Ahhh the embattled sternal rub. Revered, reviled … the sternal rub is the Ann Coulter of medical interventions. Abrasive, annoying, loved by many, hated by many more. The subject of the usefulness of the sternal rub is bound to cause controversy in any EMS forum.
In other words … it’s a great subject for The Spot.
Like many controversial assessments and treatments, the sternal rub (sometimes referred to as the sternum rub) got its bad-boy reputation more from its misuse than from its own shortcomings. Never-the-less, the technique does have its shortcomings.
Like so many other tools, it has its place when used appropriately and it has its potential for misuse. So let’s make sure you understand its uses and limitations.
If you’ve never encountered this technique, the sternal rub is a test for unconsciousness. It’s a popular form of painful or noxious stimuli designed to illicit a response from a conscious or semi-conscious person. Establishing an unresponsive patients ability to respond and remove noxious stimuli is perfectly medically appropriate.
Note that on your Glasgow Coma Score, establishing best eye response and best motor response both require the ability to administer and observe the patients reaction to pain. Having said that, I’m not the biggest fan of the sternal rub. i think there are other more appropriate tests like the face flick and the hand drop that, when done correctly, render more valuable information.
To perform the sternal rub, the care provider makes a fist and places his knuckles against the patients mid-sternum. Applying firm downward pressure the provider then rubs up and down across the sternum. To the uninitiated, this is surprisingly uncomfortable. With even a moderate pressure, the sternal rub is unbearable to most folks.
On the surface (pun intended) the stenal rub seems simple enough. Fairly benign body area … fairly simple technique. What could be the problem?
There are several:
We tend to overuse it.
Recall the last time you performed the sternal rub and the patient did not respond at all? What was your reaction? Did you begin aggressive airway management? Did you call for rapid transport? Or .. did you do it harder? … And then maybe a little harder? And then one really good one just for good measure?
And then the nurse at the hospital did the same thing. And then the intern did the same thing. And then the resident and on and on. And by the time the patient regained consciousness they had a big bruise and a sore chest for the next week. We overuse the technique when we think people should be responding but they don’t. Perhaps one reason we overuse it is because we know …
Especially people who are drunk or sedated. People who’ve had it done to them multiple times and the odd person who just has a really insensitive sternum. Because of these outliers we tend to keep trying the technique just a little more aggressively to see if this isn’t just one of those people who doesn’t feel it that much.

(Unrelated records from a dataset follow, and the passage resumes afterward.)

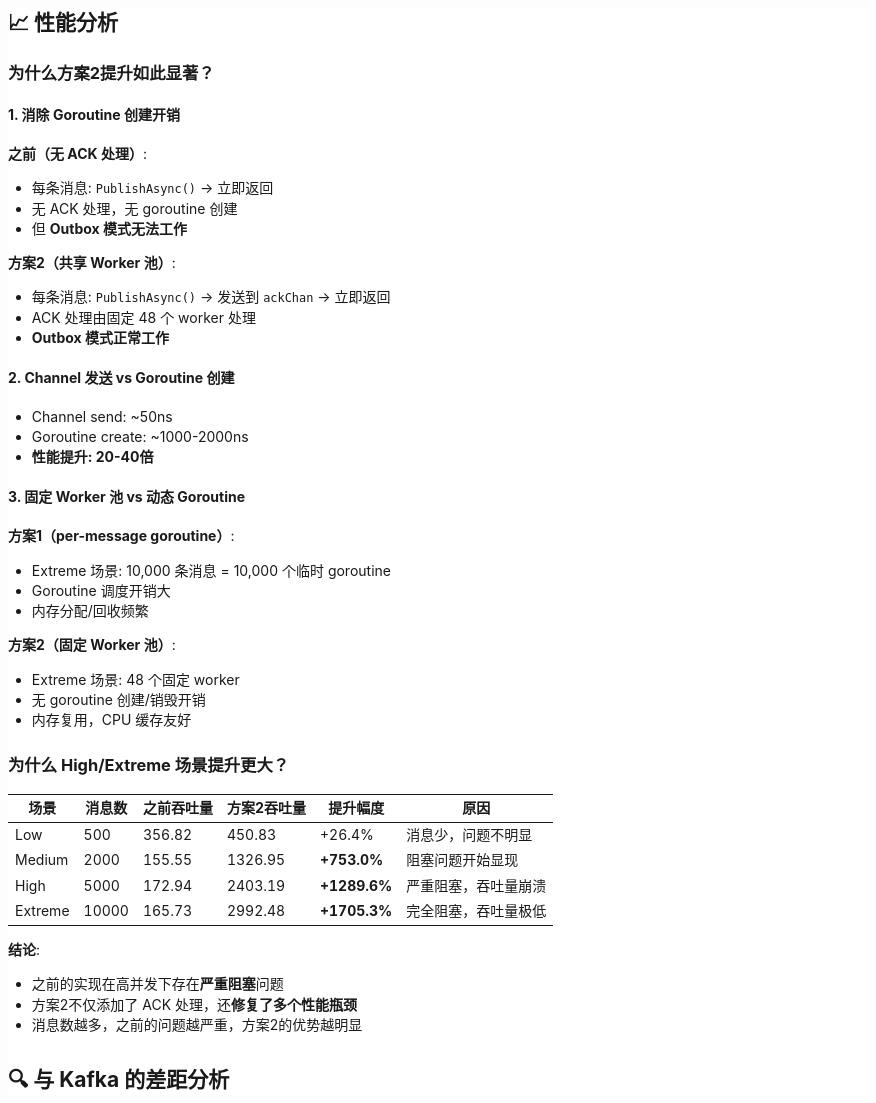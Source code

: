 ## 📈 性能分析

### 为什么方案2提升如此显著？

#### 1. **消除 Goroutine 创建开销**

**之前（无 ACK 处理）**:
- 每条消息: `PublishAsync()` → 立即返回
- 无 ACK 处理，无 goroutine 创建
- 但 **Outbox 模式无法工作**

**方案2（共享 Worker 池）**:
- 每条消息: `PublishAsync()` → 发送到 `ackChan` → 立即返回
- ACK 处理由固定 48 个 worker 处理
- **Outbox 模式正常工作**

#### 2. **Channel 发送 vs Goroutine 创建**

- Channel send: ~50ns
- Goroutine create: ~1000-2000ns
- **性能提升: 20-40倍**

#### 3. **固定 Worker 池 vs 动态 Goroutine**

**方案1（per-message goroutine）**:
- Extreme 场景: 10,000 条消息 = 10,000 个临时 goroutine
- Goroutine 调度开销大
- 内存分配/回收频繁

**方案2（固定 Worker 池）**:
- Extreme 场景: 48 个固定 worker
- 无 goroutine 创建/销毁开销
- 内存复用，CPU 缓存友好

### 为什么 High/Extreme 场景提升更大？

| 场景 | 消息数 | 之前吞吐量 | 方案2吞吐量 | 提升幅度 | 原因 |
|------|--------|-----------|-----------|---------|------|
| Low | 500 | 356.82 | 450.83 | +26.4% | 消息少，问题不明显 |
| Medium | 2000 | 155.55 | 1326.95 | **+753.0%** | 阻塞问题开始显现 |
| High | 5000 | 172.94 | 2403.19 | **+1289.6%** | 严重阻塞，吞吐量崩溃 |
| Extreme | 10000 | 165.73 | 2992.48 | **+1705.3%** | 完全阻塞，吞吐量极低 |

**结论**:
- 之前的实现在高并发下存在**严重阻塞**问题
- 方案2不仅添加了 ACK 处理，还**修复了多个性能瓶颈**
- 消息数越多，之前的问题越严重，方案2的优势越明显

## 🔍 与 Kafka 的差距分析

Some reports state that many patients don’t reposnd until pressure has been applied for 30 or more seconds. I’m not comfortable with applying the rub for that long or that hard to see if I can illicit a purposeful movement. That makes the results difficult to interpret.
For the record, any painful stimuli that leaves marks on the patient is inappropriate. If the patient arrives at the hospital with marks from your assessment, you did it wrong. No excuses.
It’s not a first line technique.
To many folks walk up and start in on the sternal rub as their first line assessment of unresponsive patients. No gentle shake and shout, no face flick or loud verbal stimuli. Just one good sternal rub. If the patient wakes easily, your patient rapport is pretty much shot after a good sternal rub. This is also a good way to get hit or grabbed because …
It places your arm in a bad spot for combative or dangerous patients.
It’s tough to do a sternal rub from above or out of the way. You pretty much have to offer up your whole forearm to the patients grasp. Beware and be ready to defend yourself if you come out of nowhere with a good hard sternal rub.
So how do we do it properly?
If you rub your knuckles firmly across your sternum you’ll discover that this move hurts. You don’t need to lay into someone with everything you’ve got. Give a good firm rub and then be done with it. Pay attention to the patients hands. For your own safety and because that might be the only response the patient is able to make.
I’d suggest keeping the sternal rub farther down on your assessment checklist. Remember to use less aggressive forms of stimuli first (i.e. noise, shaking, flicking, pinching.) Don’t just walk up to some poor dude and start in on him with this move.
The appropriateness of the sternal rub lies entirely in the hands of the care provider using the technique. When dons properly by someone who understands its benefits and limitations, it can yield valuable information. When done poorly, it is at best useless and at worst abusive.
Hopefully you’ll always use the sternal rub with caution, good intentions and respect for the patient.